- _Task requirements_
Return, without pictures, the lines from the start of the data through the one that contains "- **domain/**: Contiene".

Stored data
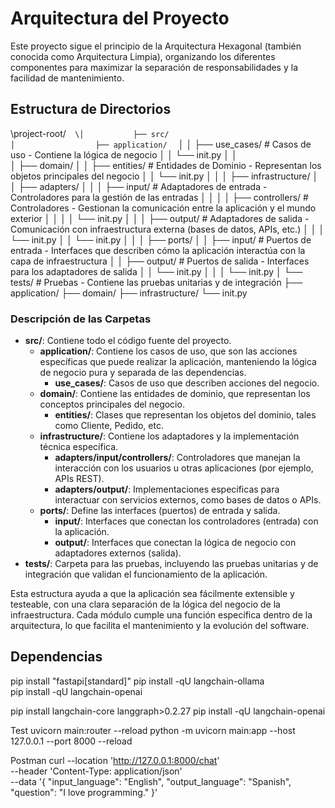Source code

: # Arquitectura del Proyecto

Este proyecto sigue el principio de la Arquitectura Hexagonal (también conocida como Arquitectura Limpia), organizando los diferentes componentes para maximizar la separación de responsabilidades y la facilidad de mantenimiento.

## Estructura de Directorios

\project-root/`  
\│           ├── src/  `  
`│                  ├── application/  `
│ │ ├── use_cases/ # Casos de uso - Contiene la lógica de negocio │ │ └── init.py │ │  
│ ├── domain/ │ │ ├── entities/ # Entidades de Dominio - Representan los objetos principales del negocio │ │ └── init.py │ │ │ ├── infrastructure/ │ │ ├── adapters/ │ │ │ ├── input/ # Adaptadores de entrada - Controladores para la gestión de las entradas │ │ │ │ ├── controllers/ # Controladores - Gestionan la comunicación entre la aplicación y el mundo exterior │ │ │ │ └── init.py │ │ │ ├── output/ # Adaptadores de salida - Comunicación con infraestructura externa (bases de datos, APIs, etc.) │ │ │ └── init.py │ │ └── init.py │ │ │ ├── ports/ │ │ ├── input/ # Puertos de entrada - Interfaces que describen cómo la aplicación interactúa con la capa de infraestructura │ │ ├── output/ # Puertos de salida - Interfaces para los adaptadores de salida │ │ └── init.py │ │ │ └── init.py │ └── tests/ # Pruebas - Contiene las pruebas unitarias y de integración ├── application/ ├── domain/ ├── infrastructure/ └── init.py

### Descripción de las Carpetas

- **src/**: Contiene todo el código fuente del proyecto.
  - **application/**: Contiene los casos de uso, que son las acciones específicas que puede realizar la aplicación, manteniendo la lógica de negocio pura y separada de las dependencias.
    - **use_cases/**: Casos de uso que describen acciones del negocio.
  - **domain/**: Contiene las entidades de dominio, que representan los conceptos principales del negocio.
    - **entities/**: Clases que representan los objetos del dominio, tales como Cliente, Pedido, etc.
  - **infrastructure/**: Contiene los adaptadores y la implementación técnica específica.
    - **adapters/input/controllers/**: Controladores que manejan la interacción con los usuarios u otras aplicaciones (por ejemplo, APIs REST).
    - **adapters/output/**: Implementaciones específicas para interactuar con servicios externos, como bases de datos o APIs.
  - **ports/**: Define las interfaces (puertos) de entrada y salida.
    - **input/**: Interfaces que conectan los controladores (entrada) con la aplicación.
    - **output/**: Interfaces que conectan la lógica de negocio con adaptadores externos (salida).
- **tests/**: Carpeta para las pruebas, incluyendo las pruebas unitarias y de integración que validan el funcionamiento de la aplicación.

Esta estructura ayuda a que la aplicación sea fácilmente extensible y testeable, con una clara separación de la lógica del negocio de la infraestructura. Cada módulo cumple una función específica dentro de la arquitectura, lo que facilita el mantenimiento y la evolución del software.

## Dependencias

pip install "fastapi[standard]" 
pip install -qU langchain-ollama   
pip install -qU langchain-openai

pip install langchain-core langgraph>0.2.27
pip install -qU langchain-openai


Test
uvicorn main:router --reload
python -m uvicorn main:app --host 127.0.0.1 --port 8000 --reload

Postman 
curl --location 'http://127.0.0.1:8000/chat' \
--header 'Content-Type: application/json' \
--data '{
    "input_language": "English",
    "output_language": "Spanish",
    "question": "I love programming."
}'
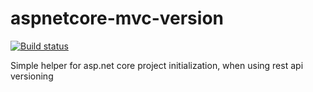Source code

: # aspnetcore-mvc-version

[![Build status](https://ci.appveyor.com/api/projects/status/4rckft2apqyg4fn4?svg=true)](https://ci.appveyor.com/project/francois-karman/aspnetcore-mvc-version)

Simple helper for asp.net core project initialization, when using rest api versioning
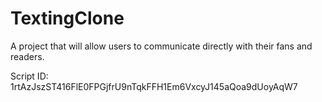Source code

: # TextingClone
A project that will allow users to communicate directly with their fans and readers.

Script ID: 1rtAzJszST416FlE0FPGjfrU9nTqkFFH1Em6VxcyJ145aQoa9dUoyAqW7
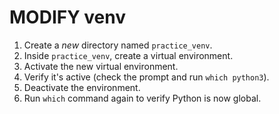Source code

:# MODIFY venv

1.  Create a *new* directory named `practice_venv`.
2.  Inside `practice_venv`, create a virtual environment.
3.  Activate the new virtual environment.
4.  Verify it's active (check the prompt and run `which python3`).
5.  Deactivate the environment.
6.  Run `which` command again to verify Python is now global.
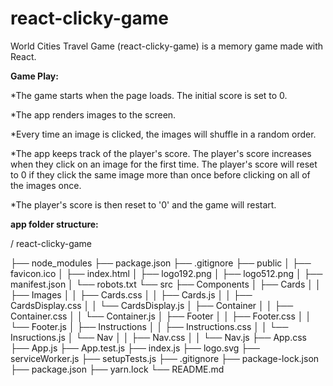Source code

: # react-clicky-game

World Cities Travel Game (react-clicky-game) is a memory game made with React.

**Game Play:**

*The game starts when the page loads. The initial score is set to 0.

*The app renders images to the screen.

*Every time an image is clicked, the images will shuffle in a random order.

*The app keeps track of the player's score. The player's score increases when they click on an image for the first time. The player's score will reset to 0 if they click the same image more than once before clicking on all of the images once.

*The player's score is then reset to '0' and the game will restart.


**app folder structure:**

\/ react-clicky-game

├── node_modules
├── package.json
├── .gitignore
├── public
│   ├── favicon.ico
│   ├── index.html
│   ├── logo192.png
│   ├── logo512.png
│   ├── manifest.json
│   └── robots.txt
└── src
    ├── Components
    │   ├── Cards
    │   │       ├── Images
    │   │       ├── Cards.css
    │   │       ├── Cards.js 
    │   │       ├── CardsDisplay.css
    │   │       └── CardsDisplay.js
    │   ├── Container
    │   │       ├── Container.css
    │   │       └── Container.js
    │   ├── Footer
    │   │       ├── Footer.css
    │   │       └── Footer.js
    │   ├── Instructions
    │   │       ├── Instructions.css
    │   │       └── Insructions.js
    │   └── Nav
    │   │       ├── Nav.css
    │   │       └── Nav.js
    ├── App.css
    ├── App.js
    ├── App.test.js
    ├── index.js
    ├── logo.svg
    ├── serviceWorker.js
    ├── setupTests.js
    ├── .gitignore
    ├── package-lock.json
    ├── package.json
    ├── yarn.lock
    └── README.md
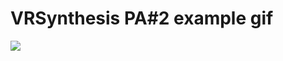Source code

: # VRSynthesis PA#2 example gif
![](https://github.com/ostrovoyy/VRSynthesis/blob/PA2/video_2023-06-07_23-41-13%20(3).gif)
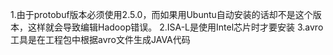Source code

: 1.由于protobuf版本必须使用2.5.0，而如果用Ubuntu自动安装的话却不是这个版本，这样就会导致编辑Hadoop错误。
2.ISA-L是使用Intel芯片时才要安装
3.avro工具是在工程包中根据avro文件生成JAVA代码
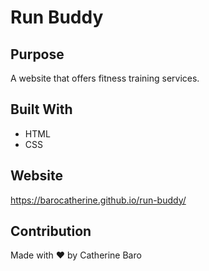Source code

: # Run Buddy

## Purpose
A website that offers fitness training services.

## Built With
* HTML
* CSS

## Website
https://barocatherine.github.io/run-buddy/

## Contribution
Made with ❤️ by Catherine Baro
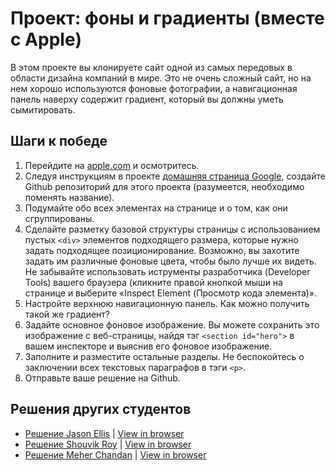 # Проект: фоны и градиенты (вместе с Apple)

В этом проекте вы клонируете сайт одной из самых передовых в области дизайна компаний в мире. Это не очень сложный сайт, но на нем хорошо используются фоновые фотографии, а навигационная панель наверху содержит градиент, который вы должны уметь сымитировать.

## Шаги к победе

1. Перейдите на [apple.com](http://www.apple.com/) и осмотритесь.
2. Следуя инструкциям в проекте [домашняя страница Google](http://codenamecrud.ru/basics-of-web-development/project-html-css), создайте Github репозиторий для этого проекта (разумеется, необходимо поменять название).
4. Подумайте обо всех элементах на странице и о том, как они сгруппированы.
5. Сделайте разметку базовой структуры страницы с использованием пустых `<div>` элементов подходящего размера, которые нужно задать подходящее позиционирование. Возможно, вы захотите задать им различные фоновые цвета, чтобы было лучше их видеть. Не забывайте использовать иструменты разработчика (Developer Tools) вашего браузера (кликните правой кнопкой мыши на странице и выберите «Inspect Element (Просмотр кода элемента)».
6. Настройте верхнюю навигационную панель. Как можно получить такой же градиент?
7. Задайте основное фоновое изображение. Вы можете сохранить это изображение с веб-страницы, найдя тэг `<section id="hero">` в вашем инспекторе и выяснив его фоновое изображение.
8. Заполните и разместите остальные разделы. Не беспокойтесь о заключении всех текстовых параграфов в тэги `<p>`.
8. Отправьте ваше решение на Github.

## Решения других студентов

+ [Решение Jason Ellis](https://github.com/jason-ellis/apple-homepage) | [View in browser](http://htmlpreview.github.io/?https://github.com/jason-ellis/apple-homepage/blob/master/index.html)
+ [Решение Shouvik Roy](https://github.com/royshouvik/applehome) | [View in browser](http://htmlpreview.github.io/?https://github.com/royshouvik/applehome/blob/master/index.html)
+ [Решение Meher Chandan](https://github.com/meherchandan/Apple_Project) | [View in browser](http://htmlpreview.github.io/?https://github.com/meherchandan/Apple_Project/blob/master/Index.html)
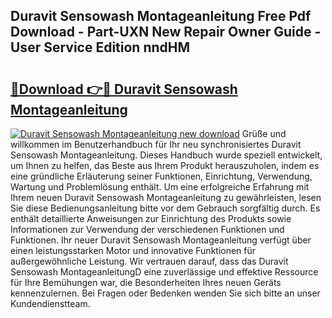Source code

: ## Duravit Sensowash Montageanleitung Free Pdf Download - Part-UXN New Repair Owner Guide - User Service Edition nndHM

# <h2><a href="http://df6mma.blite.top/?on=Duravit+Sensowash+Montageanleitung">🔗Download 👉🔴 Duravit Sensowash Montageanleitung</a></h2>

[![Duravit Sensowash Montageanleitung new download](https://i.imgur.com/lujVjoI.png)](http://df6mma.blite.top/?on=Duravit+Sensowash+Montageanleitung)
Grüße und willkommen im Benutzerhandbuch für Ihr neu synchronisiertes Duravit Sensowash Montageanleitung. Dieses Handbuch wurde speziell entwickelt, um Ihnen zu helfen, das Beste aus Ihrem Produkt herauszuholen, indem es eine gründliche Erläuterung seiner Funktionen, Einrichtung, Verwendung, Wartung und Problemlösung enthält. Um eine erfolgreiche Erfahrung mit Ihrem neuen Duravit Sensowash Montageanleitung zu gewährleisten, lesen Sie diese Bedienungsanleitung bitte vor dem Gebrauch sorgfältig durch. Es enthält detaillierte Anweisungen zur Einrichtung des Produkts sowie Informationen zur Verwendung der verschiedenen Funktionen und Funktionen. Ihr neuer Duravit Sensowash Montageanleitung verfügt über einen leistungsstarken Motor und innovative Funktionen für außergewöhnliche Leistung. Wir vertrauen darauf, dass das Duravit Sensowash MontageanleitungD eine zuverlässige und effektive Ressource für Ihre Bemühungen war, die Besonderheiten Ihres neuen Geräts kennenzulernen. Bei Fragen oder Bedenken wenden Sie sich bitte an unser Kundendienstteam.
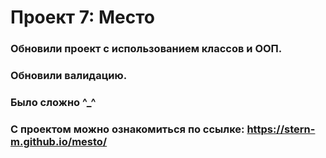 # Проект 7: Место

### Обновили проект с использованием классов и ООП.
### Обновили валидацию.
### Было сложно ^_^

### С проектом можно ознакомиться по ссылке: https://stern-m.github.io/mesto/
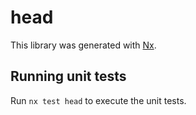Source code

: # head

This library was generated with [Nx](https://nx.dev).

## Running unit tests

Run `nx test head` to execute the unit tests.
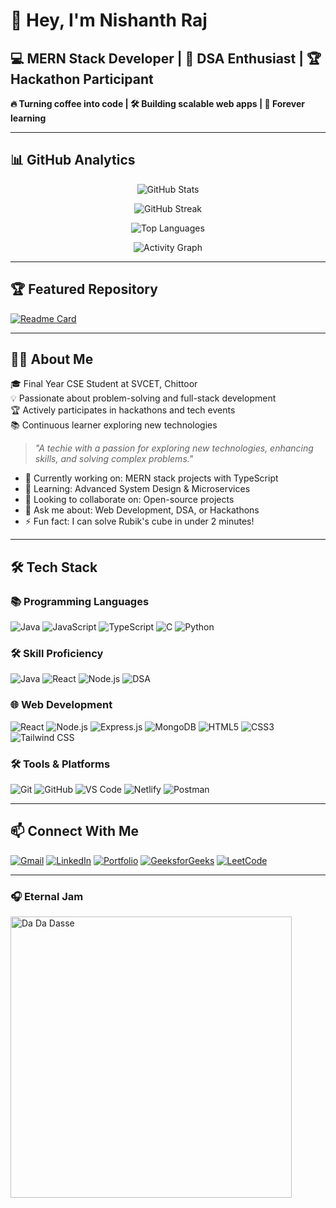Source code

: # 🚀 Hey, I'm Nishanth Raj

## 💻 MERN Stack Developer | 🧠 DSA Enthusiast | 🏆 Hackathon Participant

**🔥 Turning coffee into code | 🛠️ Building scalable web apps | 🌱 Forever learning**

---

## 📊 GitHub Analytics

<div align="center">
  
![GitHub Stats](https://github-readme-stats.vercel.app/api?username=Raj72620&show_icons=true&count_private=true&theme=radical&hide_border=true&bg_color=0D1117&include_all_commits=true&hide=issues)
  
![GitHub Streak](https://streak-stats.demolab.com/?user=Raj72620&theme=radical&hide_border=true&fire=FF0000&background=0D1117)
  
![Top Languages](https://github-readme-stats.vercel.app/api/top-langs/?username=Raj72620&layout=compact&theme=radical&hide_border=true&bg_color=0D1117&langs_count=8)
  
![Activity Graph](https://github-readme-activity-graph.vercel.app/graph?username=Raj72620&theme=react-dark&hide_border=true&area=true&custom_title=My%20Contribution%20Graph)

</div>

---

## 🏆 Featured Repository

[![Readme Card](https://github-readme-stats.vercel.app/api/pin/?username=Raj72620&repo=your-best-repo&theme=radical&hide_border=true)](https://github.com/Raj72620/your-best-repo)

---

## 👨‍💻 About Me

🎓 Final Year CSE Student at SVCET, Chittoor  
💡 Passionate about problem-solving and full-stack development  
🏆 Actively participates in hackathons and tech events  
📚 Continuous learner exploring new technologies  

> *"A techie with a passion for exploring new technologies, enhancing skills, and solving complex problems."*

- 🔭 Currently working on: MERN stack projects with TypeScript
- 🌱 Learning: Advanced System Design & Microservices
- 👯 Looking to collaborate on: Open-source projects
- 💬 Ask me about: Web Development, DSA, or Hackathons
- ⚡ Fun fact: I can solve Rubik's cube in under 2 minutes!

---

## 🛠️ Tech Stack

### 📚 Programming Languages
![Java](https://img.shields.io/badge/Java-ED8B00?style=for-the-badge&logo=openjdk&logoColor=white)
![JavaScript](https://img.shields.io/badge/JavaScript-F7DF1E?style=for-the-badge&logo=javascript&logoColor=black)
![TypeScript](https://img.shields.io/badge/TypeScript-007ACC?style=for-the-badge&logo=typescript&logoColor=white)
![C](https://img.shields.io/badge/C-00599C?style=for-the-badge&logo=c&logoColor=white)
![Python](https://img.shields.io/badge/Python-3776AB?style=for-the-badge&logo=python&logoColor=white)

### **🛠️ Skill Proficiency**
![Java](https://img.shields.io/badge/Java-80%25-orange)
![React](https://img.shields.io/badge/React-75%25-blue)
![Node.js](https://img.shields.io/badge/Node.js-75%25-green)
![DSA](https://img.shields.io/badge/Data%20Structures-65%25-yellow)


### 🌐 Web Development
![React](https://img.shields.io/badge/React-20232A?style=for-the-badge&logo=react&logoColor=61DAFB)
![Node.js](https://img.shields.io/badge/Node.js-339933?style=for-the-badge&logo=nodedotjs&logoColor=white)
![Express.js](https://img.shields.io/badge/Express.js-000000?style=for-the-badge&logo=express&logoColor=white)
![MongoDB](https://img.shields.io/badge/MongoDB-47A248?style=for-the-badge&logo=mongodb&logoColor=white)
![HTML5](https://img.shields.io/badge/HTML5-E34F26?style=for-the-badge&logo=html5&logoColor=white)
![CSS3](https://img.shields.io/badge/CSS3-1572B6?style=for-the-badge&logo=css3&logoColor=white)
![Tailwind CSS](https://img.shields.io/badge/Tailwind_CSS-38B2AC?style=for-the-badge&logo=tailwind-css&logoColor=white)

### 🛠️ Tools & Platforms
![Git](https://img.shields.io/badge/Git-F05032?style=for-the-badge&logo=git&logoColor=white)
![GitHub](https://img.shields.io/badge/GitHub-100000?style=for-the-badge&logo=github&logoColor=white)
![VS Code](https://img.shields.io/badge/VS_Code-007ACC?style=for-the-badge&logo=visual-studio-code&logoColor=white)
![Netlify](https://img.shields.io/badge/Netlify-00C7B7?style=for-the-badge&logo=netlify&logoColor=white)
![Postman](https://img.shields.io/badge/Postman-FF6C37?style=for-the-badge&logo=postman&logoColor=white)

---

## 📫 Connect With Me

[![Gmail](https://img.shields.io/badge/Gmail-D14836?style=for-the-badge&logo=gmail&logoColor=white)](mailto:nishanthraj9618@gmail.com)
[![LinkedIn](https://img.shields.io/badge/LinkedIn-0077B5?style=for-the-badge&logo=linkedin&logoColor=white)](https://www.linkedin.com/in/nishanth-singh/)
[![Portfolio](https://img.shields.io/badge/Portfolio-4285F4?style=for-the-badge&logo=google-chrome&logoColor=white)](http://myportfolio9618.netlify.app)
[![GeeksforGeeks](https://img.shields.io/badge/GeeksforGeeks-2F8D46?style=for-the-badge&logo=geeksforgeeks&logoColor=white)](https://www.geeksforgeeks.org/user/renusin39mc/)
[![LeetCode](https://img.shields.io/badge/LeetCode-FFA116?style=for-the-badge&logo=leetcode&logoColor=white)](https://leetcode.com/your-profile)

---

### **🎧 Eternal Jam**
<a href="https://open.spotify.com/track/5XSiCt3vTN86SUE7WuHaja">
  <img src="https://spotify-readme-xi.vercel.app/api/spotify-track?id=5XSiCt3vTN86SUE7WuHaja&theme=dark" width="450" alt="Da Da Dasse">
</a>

- _Result below_
Source code

: # Arquitectura del Proyecto

Este proyecto sigue el principio de la Arquitectura Hexagonal (también conocida como Arquitectura Limpia), organizando los diferentes componentes para maximizar la separación de responsabilidades y la facilidad de mantenimiento.

## Estructura de Directorios

\project-root/`  
\│           ├── src/  `  
`│                  ├── application/  `
│ │ ├── use_cases/ # Casos de uso - Contiene la lógica de negocio │ │ └── init.py │ │  
│ ├── domain/ │ │ ├── entities/ # Entidades de Dominio - Representan los objetos principales del negocio │ │ └── init.py │ │ │ ├── infrastructure/ │ │ ├── adapters/ │ │ │ ├── input/ # Adaptadores de entrada - Controladores para la gestión de las entradas │ │ │ │ ├── controllers/ # Controladores - Gestionan la comunicación entre la aplicación y el mundo exterior │ │ │ │ └── init.py │ │ │ ├── output/ # Adaptadores de salida - Comunicación con infraestructura externa (bases de datos, APIs, etc.) │ │ │ └── init.py │ │ └── init.py │ │ │ ├── ports/ │ │ ├── input/ # Puertos de entrada - Interfaces que describen cómo la aplicación interactúa con la capa de infraestructura │ │ ├── output/ # Puertos de salida - Interfaces para los adaptadores de salida │ │ └── init.py │ │ │ └── init.py │ └── tests/ # Pruebas - Contiene las pruebas unitarias y de integración ├── application/ ├── domain/ ├── infrastructure/ └── init.py

### Descripción de las Carpetas

- **src/**: Contiene todo el código fuente del proyecto.
  - **application/**: Contiene los casos de uso, que son las acciones específicas que puede realizar la aplicación, manteniendo la lógica de negocio pura y separada de las dependencias.
    - **use_cases/**: Casos de uso que describen acciones del negocio.
  - **domain/**: Contiene las entidades de dominio, que representan los conceptos principales del negocio.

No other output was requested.